== What needs to be done ==
Retype exactly the lines that run from the line with "This repository shows" to the final line of the entries, keeping both ends and nothing else.

== Material for the task ==
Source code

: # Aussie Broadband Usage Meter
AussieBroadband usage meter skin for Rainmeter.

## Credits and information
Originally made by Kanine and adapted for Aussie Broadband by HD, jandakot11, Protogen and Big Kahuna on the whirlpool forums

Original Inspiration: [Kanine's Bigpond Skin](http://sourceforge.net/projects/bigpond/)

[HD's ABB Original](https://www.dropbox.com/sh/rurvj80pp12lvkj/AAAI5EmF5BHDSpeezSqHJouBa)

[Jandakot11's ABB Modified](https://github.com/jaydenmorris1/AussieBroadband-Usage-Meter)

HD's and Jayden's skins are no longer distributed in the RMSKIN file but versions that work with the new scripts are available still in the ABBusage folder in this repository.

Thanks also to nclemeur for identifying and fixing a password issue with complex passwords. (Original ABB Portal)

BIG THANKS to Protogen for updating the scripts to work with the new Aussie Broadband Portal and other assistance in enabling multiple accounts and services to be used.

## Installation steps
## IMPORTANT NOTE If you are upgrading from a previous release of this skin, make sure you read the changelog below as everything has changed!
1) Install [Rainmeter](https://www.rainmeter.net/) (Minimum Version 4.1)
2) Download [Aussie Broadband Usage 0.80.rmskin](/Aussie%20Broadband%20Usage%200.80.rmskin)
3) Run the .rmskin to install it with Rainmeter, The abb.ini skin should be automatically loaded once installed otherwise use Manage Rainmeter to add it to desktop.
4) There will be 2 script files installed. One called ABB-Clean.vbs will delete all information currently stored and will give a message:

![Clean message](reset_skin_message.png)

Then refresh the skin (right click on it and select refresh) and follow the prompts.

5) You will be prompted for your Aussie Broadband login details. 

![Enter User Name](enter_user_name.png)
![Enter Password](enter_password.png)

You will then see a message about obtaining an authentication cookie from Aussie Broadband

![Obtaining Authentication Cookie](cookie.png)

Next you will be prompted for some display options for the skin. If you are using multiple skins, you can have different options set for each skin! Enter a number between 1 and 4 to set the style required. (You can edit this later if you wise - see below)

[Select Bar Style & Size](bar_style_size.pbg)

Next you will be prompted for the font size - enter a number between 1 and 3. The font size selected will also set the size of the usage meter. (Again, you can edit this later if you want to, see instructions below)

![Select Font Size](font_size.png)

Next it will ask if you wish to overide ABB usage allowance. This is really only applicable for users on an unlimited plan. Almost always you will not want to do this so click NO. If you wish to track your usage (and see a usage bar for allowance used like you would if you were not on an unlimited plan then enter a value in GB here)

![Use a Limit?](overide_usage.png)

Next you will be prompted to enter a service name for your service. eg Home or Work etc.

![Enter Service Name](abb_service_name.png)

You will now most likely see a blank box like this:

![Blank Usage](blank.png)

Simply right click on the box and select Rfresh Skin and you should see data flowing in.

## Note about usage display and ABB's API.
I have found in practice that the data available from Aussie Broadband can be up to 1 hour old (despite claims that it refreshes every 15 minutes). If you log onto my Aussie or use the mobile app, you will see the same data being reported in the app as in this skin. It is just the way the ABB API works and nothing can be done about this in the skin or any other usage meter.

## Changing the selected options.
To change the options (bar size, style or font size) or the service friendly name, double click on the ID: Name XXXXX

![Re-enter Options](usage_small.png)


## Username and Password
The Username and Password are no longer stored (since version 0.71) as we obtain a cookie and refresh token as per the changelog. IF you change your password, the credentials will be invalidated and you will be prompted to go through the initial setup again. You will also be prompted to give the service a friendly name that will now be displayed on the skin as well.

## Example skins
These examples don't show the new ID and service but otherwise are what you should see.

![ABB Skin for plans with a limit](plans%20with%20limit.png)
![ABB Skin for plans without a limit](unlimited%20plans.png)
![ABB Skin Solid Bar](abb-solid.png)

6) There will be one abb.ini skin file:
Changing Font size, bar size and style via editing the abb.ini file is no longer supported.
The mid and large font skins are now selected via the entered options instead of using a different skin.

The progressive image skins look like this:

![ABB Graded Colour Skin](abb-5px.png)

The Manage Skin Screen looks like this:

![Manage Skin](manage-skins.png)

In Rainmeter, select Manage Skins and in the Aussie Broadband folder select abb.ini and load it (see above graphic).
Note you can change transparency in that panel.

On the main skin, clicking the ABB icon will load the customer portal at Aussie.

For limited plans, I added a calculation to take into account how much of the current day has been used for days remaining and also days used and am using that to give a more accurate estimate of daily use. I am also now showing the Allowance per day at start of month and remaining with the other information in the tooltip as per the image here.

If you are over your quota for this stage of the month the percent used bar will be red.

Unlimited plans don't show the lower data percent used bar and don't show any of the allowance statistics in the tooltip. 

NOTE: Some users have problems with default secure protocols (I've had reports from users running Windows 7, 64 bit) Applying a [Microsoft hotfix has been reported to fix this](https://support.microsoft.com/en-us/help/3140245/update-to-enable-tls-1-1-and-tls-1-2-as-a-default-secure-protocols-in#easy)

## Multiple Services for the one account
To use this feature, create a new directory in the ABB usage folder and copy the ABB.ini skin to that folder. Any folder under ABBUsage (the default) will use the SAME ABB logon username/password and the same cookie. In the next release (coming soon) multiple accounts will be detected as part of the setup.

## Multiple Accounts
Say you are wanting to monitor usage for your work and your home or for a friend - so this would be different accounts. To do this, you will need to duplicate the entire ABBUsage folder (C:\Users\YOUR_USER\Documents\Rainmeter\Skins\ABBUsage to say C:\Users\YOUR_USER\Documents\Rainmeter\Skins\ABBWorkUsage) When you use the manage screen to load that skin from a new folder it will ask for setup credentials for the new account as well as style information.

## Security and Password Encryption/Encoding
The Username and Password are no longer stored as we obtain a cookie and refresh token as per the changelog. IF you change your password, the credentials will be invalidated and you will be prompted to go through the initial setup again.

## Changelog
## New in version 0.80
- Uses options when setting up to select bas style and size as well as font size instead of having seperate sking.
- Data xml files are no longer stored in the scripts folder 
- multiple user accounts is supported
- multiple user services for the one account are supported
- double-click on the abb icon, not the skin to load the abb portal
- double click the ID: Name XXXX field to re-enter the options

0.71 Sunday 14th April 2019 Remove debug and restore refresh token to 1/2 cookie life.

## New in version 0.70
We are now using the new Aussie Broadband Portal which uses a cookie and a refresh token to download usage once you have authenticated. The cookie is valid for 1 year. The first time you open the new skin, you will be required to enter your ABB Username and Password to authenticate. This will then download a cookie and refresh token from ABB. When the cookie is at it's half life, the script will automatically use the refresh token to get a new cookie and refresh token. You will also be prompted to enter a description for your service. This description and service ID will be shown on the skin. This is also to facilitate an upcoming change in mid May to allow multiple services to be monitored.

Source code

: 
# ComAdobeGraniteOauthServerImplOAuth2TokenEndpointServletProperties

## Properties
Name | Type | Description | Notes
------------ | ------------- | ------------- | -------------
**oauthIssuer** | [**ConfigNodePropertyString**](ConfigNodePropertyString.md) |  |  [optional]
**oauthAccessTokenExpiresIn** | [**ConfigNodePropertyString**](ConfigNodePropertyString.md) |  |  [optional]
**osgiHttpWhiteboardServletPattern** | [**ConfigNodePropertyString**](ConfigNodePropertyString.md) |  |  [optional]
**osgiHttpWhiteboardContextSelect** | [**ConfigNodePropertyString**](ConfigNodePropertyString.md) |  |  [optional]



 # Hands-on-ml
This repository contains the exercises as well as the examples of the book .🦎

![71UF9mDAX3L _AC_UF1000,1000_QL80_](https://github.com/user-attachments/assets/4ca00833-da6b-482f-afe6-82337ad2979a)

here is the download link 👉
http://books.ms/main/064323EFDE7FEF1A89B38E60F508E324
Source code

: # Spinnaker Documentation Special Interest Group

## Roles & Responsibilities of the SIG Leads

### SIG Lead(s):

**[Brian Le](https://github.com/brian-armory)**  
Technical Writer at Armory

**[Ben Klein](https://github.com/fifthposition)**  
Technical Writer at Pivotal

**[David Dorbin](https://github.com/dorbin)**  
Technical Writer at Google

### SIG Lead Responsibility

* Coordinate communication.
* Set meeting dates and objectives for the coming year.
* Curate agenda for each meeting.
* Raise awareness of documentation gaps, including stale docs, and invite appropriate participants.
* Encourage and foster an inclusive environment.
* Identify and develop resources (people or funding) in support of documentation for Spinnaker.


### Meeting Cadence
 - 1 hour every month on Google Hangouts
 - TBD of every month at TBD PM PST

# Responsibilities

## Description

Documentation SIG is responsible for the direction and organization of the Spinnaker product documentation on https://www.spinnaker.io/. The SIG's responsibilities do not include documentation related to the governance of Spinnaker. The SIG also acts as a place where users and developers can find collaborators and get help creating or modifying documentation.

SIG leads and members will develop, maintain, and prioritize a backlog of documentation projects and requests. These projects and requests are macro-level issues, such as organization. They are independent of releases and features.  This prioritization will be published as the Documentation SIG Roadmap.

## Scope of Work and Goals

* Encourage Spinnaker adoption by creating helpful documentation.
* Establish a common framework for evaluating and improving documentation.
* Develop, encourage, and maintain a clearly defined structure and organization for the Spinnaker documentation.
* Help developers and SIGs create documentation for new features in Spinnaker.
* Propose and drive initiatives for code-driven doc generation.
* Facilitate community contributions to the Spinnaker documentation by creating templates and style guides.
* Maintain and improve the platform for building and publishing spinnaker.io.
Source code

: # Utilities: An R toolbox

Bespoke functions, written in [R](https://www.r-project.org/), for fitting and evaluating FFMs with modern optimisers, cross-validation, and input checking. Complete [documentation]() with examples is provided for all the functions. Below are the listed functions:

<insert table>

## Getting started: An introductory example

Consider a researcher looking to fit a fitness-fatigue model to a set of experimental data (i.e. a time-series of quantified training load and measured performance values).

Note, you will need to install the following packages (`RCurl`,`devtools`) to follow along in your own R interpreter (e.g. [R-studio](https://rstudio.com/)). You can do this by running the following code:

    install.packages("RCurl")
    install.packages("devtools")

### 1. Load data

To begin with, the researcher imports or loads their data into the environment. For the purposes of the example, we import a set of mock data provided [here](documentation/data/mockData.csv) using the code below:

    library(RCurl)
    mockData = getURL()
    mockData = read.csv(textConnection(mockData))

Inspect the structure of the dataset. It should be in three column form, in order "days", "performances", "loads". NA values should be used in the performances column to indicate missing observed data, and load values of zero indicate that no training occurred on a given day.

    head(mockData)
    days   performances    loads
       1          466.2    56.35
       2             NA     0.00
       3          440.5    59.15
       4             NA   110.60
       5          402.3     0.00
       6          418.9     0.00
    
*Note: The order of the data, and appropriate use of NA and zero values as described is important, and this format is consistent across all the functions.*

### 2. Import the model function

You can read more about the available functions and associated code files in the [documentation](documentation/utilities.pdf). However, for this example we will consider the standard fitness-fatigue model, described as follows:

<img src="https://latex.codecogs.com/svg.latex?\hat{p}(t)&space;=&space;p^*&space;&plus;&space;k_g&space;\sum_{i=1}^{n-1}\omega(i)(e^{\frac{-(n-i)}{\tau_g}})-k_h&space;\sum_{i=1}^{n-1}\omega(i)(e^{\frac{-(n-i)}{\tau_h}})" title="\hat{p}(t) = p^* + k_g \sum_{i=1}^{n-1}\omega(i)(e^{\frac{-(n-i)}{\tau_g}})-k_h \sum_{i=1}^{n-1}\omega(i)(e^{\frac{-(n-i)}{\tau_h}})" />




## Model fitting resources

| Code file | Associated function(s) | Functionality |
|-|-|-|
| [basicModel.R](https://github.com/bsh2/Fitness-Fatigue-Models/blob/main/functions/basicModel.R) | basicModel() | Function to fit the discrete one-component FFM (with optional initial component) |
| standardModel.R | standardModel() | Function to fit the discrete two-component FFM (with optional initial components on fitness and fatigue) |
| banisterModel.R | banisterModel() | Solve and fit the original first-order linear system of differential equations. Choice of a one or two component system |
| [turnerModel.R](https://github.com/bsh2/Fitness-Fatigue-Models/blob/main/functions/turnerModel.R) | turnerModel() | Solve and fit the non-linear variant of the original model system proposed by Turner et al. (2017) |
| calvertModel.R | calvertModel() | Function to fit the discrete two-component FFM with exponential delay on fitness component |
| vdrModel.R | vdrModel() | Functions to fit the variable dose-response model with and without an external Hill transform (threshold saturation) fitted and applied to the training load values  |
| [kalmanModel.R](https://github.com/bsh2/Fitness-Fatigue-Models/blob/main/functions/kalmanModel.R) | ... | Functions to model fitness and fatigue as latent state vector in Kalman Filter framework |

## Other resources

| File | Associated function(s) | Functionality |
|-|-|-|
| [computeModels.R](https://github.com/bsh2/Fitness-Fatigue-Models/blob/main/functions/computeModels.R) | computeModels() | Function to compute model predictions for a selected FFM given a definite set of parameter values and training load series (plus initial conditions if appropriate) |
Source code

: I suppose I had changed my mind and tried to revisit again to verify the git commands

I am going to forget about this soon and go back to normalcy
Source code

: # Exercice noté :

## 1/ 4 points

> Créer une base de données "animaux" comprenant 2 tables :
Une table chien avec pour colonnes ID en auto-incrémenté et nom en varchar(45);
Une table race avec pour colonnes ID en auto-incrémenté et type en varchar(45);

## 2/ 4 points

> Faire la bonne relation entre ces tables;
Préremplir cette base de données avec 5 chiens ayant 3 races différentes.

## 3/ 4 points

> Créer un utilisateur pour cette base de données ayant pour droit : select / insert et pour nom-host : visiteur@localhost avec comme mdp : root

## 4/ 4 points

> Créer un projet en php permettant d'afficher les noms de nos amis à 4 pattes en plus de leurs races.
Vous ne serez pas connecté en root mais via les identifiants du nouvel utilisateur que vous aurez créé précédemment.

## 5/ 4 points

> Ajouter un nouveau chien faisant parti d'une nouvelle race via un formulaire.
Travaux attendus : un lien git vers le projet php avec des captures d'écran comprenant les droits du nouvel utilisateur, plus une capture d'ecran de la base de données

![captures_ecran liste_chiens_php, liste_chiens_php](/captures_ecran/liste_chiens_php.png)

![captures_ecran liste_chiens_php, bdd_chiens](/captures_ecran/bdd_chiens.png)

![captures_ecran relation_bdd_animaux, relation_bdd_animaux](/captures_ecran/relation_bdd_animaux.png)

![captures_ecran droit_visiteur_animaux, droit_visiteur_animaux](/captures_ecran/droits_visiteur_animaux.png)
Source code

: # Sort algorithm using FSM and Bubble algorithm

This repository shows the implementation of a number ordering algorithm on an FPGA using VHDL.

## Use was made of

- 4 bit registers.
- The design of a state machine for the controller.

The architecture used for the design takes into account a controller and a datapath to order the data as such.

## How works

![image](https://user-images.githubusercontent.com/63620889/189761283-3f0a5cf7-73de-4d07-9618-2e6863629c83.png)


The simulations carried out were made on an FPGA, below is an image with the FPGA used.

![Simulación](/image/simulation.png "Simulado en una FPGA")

== Answer area ==
This repository shows the implementation of a number ordering algorithm on an FPGA using VHDL.

## Use was made of

- 4 bit registers.
- The design of a state machine for the controller.

The architecture used for the design takes into account a controller and a datapath to order the data as such.

## How works

![image](https://user-images.githubusercontent.com/63620889/189761283-3f0a5cf7-73de-4d07-9618-2e6863629c83.png)


The simulations carried out were made on an FPGA, below is an image with the FPGA used.

![Simulación](/image/simulation.png "Simulado en una FPGA")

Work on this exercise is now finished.